Katalog - extern
Language death is an aspect of language contact which has occupied the interest of linguists from the past twenty-five years or so. Although the phenomenon of language death is occuring all over the world very few instances of it have been dealt with both from a sociolinguistic and formal linguistic standpoint. Those that spring to mind are the works of Nancy Dorian on East Sutherland Gaelic and Hans-Jürgen Sasse on the Albanian dialect of Arvanítika in Greece. In both instances it is dialects of languages that are treated and not complete languages themselves. The study of language death in the Isle of Man deals with the decline and extinction of Manx Gaelic as a community language, and as a language in its own right.
After setting the scenario of language death this study then looks into the sociolinguistic reasons which led to the decline and death of Manx in Man. There then follows a detailed look into the study of language and language use in Man, from early observations to the present day. This section includes a detailed description of phonetic and sound recordings made of Manx over the period.

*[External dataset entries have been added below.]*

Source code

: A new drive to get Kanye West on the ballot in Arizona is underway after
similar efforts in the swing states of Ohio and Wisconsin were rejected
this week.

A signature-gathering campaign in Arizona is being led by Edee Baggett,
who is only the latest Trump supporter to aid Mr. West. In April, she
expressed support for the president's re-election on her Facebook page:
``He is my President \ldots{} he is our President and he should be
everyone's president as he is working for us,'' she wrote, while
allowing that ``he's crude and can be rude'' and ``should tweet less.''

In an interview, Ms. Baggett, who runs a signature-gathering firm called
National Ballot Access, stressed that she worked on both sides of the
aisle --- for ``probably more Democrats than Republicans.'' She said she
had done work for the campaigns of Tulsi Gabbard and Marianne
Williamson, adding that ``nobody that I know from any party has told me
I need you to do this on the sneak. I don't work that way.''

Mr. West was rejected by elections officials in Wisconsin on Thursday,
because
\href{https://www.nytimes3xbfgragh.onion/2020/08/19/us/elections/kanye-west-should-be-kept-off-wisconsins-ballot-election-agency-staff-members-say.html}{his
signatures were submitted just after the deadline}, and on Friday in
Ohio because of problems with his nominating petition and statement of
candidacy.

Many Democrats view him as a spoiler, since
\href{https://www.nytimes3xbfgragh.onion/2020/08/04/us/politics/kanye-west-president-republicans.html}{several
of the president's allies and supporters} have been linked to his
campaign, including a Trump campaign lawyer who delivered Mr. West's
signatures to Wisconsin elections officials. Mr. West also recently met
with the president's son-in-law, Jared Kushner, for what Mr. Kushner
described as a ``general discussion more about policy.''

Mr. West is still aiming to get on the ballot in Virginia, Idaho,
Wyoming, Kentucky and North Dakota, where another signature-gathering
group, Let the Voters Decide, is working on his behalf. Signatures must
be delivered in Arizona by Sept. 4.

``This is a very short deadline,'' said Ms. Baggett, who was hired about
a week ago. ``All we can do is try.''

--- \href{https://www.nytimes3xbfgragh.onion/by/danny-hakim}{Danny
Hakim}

This leads to an in-depth study into the formal linguistic situation of Manx, tracing the development in its phonology, morphophonology, morphology, morphosyntax and syntax, idiom and lexicon, which ultimately led to its demise. As language revival is in itself a facet of language death, the study concludes with a short excursus into the various efforts at language revival and maintenance in Man, from the latter part of the 19th century to the present day. The appendices include Professor Carl Marstrander's diary of his visits to Man (1929-33) published for the first time. The diary contains percipient observations of the state of Manx in its final phase. In short, this study looks in some detail into the mechanics of language death on a once thriving and vibrant community language.